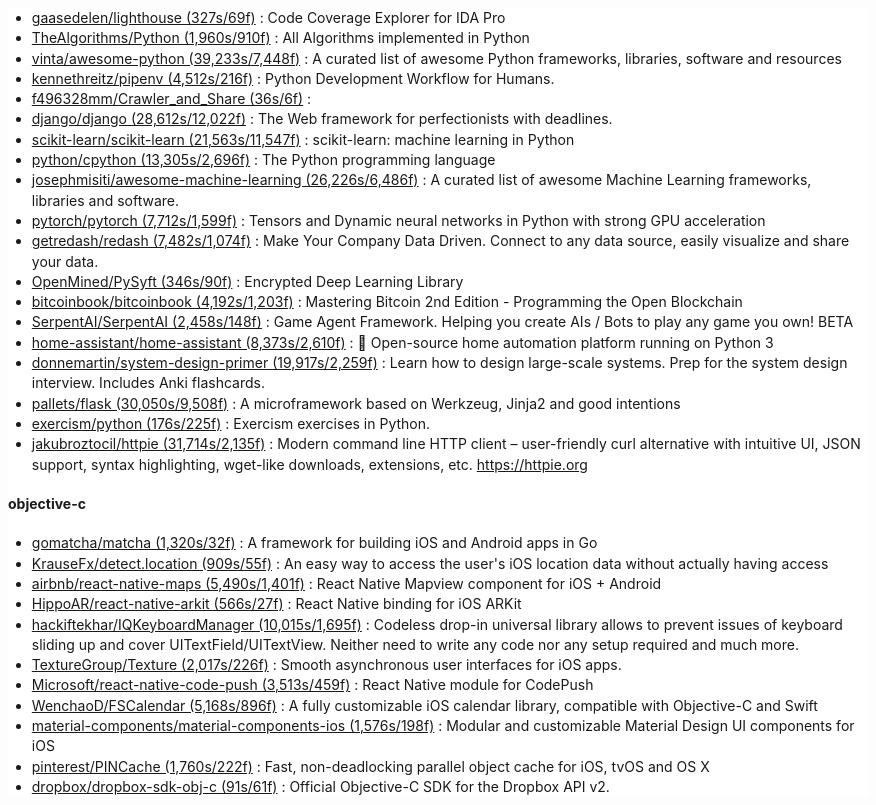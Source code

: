 * [gaasedelen/lighthouse (327s/69f)](https://github.com/gaasedelen/lighthouse) : Code Coverage Explorer for IDA Pro
* [TheAlgorithms/Python (1,960s/910f)](https://github.com/TheAlgorithms/Python) : All Algorithms implemented in Python
* [vinta/awesome-python (39,233s/7,448f)](https://github.com/vinta/awesome-python) : A curated list of awesome Python frameworks, libraries, software and resources
* [kennethreitz/pipenv (4,512s/216f)](https://github.com/kennethreitz/pipenv) : Python Development Workflow for Humans.
* [f496328mm/Crawler_and_Share (36s/6f)](https://github.com/f496328mm/Crawler_and_Share) : 
* [django/django (28,612s/12,022f)](https://github.com/django/django) : The Web framework for perfectionists with deadlines.
* [scikit-learn/scikit-learn (21,563s/11,547f)](https://github.com/scikit-learn/scikit-learn) : scikit-learn: machine learning in Python
* [python/cpython (13,305s/2,696f)](https://github.com/python/cpython) : The Python programming language
* [josephmisiti/awesome-machine-learning (26,226s/6,486f)](https://github.com/josephmisiti/awesome-machine-learning) : A curated list of awesome Machine Learning frameworks, libraries and software.
* [pytorch/pytorch (7,712s/1,599f)](https://github.com/pytorch/pytorch) : Tensors and Dynamic neural networks in Python with strong GPU acceleration
* [getredash/redash (7,482s/1,074f)](https://github.com/getredash/redash) : Make Your Company Data Driven. Connect to any data source, easily visualize and share your data.
* [OpenMined/PySyft (346s/90f)](https://github.com/OpenMined/PySyft) : Encrypted Deep Learning Library
* [bitcoinbook/bitcoinbook (4,192s/1,203f)](https://github.com/bitcoinbook/bitcoinbook) : Mastering Bitcoin 2nd Edition - Programming the Open Blockchain
* [SerpentAI/SerpentAI (2,458s/148f)](https://github.com/SerpentAI/SerpentAI) : Game Agent Framework. Helping you create AIs / Bots to play any game you own! BETA
* [home-assistant/home-assistant (8,373s/2,610f)](https://github.com/home-assistant/home-assistant) : 🏡 Open-source home automation platform running on Python 3
* [donnemartin/system-design-primer (19,917s/2,259f)](https://github.com/donnemartin/system-design-primer) : Learn how to design large-scale systems. Prep for the system design interview. Includes Anki flashcards.
* [pallets/flask (30,050s/9,508f)](https://github.com/pallets/flask) : A microframework based on Werkzeug, Jinja2 and good intentions
* [exercism/python (176s/225f)](https://github.com/exercism/python) : Exercism exercises in Python.
* [jakubroztocil/httpie (31,714s/2,135f)](https://github.com/jakubroztocil/httpie) : Modern command line HTTP client – user-friendly curl alternative with intuitive UI, JSON support, syntax highlighting, wget-like downloads, extensions, etc. https://httpie.org

#### objective-c
* [gomatcha/matcha (1,320s/32f)](https://github.com/gomatcha/matcha) : A framework for building iOS and Android apps in Go
* [KrauseFx/detect.location (909s/55f)](https://github.com/KrauseFx/detect.location) : An easy way to access the user's iOS location data without actually having access
* [airbnb/react-native-maps (5,490s/1,401f)](https://github.com/airbnb/react-native-maps) : React Native Mapview component for iOS + Android
* [HippoAR/react-native-arkit (566s/27f)](https://github.com/HippoAR/react-native-arkit) : React Native binding for iOS ARKit
* [hackiftekhar/IQKeyboardManager (10,015s/1,695f)](https://github.com/hackiftekhar/IQKeyboardManager) : Codeless drop-in universal library allows to prevent issues of keyboard sliding up and cover UITextField/UITextView. Neither need to write any code nor any setup required and much more.
* [TextureGroup/Texture (2,017s/226f)](https://github.com/TextureGroup/Texture) : Smooth asynchronous user interfaces for iOS apps.
* [Microsoft/react-native-code-push (3,513s/459f)](https://github.com/Microsoft/react-native-code-push) : React Native module for CodePush
* [WenchaoD/FSCalendar (5,168s/896f)](https://github.com/WenchaoD/FSCalendar) : A fully customizable iOS calendar library, compatible with Objective-C and Swift
* [material-components/material-components-ios (1,576s/198f)](https://github.com/material-components/material-components-ios) : Modular and customizable Material Design UI components for iOS
* [pinterest/PINCache (1,760s/222f)](https://github.com/pinterest/PINCache) : Fast, non-deadlocking parallel object cache for iOS, tvOS and OS X
* [dropbox/dropbox-sdk-obj-c (91s/61f)](https://github.com/dropbox/dropbox-sdk-obj-c) : Official Objective-C SDK for the Dropbox API v2.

=== ASSIGNMENT ===
Nothing should appear in the answer except the lines from the first line of the data through the line holding "perfectionists with deadlines.", exactly as written, with pictures left out.

=== ANSWER FOR THE TASK ===
Source code

: * [gaasedelen/lighthouse (327s/69f)](https://github.com/gaasedelen/lighthouse) : Code Coverage Explorer for IDA Pro
* [TheAlgorithms/Python (1,960s/910f)](https://github.com/TheAlgorithms/Python) : All Algorithms implemented in Python
* [vinta/awesome-python (39,233s/7,448f)](https://github.com/vinta/awesome-python) : A curated list of awesome Python frameworks, libraries, software and resources
* [kennethreitz/pipenv (4,512s/216f)](https://github.com/kennethreitz/pipenv) : Python Development Workflow for Humans.
* [f496328mm/Crawler_and_Share (36s/6f)](https://github.com/f496328mm/Crawler_and_Share) : 
* [django/django (28,612s/12,022f)](https://github.com/django/django) : The Web framework for perfectionists with deadlines.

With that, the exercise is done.